**RECORDS SHOWN:**
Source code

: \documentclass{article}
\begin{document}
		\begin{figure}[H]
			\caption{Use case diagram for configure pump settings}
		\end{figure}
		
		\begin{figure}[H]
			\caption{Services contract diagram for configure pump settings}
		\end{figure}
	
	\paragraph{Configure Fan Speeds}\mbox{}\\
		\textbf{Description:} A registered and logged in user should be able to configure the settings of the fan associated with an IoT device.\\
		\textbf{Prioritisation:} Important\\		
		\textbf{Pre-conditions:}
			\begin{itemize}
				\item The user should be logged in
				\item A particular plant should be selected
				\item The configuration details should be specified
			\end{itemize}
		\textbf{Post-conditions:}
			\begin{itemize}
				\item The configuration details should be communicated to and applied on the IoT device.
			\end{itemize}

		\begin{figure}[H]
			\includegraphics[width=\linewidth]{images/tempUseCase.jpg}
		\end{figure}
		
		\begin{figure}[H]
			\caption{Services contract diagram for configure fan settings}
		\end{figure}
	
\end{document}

**YOUR ASSIGNMENT:**
Beginning with the line that contains "case diagram for", retype every remaining line of the listing exactly, ending with the last one.

**TASK OUTPUT:**
			\caption{Use case diagram for configure pump settings}
		\end{figure}
		
		\begin{figure}[H]
			\caption{Services contract diagram for configure pump settings}
		\end{figure}
	
	\paragraph{Configure Fan Speeds}\mbox{}\\
		\textbf{Description:} A registered and logged in user should be able to configure the settings of the fan associated with an IoT device.\\
		\textbf{Prioritisation:} Important\\		
		\textbf{Pre-conditions:}
			\begin{itemize}
				\item The user should be logged in
				\item A particular plant should be selected
				\item The configuration details should be specified
			\end{itemize}
		\textbf{Post-conditions:}
			\begin{itemize}
				\item The configuration details should be communicated to and applied on the IoT device.
			\end{itemize}

		\begin{figure}[H]
			\includegraphics[width=\linewidth]{images/tempUseCase.jpg}
		\end{figure}
		
		\begin{figure}[H]
			\caption{Services contract diagram for configure fan settings}
		\end{figure}
	
\end{document}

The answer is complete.